La sombra del nacional-catolicismo en España es cada
vez más alargada. Lo pudimos comprobar en la ceremonia de beatificación de los
522 mártires que tuvo lugar el domingo pasado en Tarragona. Los obispos se
empeñaron en hacernos creer que se trataba de un acto puramente religioso sin
connotación política alguna. Los hechos, empero, se encargaron de desmentir
tamaño espejismo. En la ceremonia volvieron a unirse en santa alianza, como
tantas veces en la historia de España, los diferentes poderes religiosos,
políticos y militares.
En
el altar estaba el poder religioso episcopal liderado por el cardenal Angelo
Amato, prefecto de la Congregación de los Santos, en torno al que se reunía una
importante representación del episcopado español. Presencia no disimulada en la
primera fila tuvieron las autoridades civiles. En representación del Gobierno
de la Nación estaban dos políticos fervientes y confesos católicos, el ministro
de Justicia, Alberto Ruiz Gallardón, que legisla con el asesoramiento de los
obispos, y el ministro del Interior, Jorge Fernández Díaz, destacado miembro
del Opus Dei. Junto a ellos en un lugar bien visible se encontraba la tercera
autoridad del Estado, el presidente del Congreso de los Diputados Jesús Posada.

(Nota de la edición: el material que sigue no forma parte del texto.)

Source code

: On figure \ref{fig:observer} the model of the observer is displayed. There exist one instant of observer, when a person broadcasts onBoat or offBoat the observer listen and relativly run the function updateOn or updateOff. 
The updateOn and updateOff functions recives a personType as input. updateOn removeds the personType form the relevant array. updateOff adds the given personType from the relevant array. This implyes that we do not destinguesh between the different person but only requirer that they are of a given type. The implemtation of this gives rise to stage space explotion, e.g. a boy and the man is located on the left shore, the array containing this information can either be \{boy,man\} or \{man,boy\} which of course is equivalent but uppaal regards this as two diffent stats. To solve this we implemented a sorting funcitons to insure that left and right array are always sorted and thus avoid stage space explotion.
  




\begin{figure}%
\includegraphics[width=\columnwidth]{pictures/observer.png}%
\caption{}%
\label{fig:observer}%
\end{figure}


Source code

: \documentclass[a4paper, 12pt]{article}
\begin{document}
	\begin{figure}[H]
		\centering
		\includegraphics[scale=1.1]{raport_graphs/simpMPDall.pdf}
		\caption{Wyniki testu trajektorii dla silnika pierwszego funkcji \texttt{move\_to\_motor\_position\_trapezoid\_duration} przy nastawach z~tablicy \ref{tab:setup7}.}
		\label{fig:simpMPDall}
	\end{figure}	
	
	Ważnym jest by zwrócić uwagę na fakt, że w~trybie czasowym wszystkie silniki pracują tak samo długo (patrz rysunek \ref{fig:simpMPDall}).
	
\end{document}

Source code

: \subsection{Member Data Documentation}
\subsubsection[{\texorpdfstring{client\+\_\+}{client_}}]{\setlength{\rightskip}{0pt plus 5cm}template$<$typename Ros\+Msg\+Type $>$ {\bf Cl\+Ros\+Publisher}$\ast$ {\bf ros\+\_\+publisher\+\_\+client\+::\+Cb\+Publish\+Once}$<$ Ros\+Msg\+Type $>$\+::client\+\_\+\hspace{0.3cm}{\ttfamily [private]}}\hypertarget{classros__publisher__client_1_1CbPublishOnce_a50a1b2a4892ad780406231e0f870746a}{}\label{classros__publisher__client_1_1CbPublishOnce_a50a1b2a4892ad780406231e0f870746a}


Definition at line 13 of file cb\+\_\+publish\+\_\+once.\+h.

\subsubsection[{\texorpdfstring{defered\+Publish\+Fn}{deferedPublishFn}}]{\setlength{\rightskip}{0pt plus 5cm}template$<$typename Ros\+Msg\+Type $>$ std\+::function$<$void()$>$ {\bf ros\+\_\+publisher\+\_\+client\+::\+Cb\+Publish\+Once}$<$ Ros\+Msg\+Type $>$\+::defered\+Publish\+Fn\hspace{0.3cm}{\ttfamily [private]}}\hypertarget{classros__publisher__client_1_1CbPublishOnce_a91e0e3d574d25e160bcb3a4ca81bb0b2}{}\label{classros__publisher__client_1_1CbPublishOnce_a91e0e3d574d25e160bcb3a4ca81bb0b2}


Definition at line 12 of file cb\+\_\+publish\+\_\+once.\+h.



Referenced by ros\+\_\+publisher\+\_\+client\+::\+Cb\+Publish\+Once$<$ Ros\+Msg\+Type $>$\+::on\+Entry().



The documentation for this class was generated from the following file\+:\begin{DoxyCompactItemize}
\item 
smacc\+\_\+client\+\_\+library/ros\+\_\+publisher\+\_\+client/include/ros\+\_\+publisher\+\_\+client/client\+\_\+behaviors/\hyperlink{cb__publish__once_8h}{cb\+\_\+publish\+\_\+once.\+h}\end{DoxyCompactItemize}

También la Generalitat de Catalunya estaba representada al más alto nivel por
su presidente Artur Mas. No faltó el Ejército que contó con la presencia del inspector
Ricardo Álvarez-Espejo. ¿Puedes haber un acto más político?
De
nuevo la jerarquía católica española volvía a apoyar de manera ostensible, en
un acto de clara connotación nacional-católica, a los vencedores con olvido de
los vencidos, como ha venido haciendo durante siglos, y de manera especial en
los últimos setenta años de nuestra historia. Tras el establecimiento
democrático de la República, los obispos españoles, con honrosas excepciones, recurrieron
a todo tipo de ardides para deslegitimarlo. Luego colaboraron con los sectores
políticos reaccionarios para derrocarlo apoyando a quienes dieron el golpe de
Estado y provocaron una guerra incivil, que se saldó con un millón de muertos y
que los obispos pronto calificaron de Cruzada para más fácilmente justificar su
postura favorable al general Franco.
Durante
cuarenta años legitimaron la dictadura de diferentes formas, siendo la más
políticamente significativa la firma del Concordato entre la Santa Sede y el
Gobierno español en 1953. En un acto de amnesia colectiva guardaron un silencio
sepulcral sobre los cientos de miles de represaliados de la dictadura. Y no
porque desconocieran la masiva represión. Claro que la conocían, y de primera
mano, ya que los capellanes de las cárceles estaban prestos a atender
¿cristianamente? a los condenados, sin levantar la voz para denunciar los
crímenes del dictador contra personas inocentes y sin mostrar el más mínimo
sentido de compasión con las víctimas, como era de esperar de quienes se
llamaban seguidores de Jesús de Nazaret.
Cuando,
se aprobó tardíamente y con muchas restricciones- todo hay que decirlo-, la ley
de Memoria Histórica, los obispos la calificaron de selectiva y excluyente,
cuando se trataba de un acto de justicia y de rehabilitación de las víctimas
sometidas durante décadas al desprecio, el escarnio y el olvido, muchas veces
con la complicidad de algunos sectores de la Iglesia católica. Mientras tanto,
con el apoyo incondicional de Juan Pablo II y de Benedicto XVI, iniciaron una
apresurada y masiva campaña de beatificaciones y canonizaciones de los mártires
de la Cruzada. ¿No era esa campaña un acto de memoria selectiva y excluyente? Juan
XXIII y Pablo VI, conscientes de que acciones de ese tipo no contribuían al
diálogo y a la reconciliación, se negaron a apoyar dichas iniciativas.
Han
pasado casi cuarenta años de la muerte de Franco y todavía los obispos
españoles no han dado muestra colectiva alguna de arrepentimiento y de petición
de perdón por su colaboración en el derrocamiento de la República, el apoyo al
golpe de Estado de 1936, la legitimación de la dictadura y su falta de
compasión con las víctimas de la represión franquista. Todo lo contrario: han hecho
oídos sordos a las demandas en esa dirección que vienen de sectores de dentro y
de fuera -por ejemplo, el movimiento de Cristianos y Cristianas de Base y los
colectivos de la Memoria Histórica- porque
se creen víctimas. Con celebraciones como la del domingo pasado en Tarragona,
lejos restañar las heridas del pasado, lo que hacen es abrirlas más. Por eso seguimos
esperando de los obispos el gesto de petición de perdón, que redundaría en
beneficio de toda la sociedad y de la propia Iglesia católica. ¡Señores
obispos, no nos defrauden!
Juan José Tamayo, Universidad Carlos III de Madrid (16/Octubre/2013)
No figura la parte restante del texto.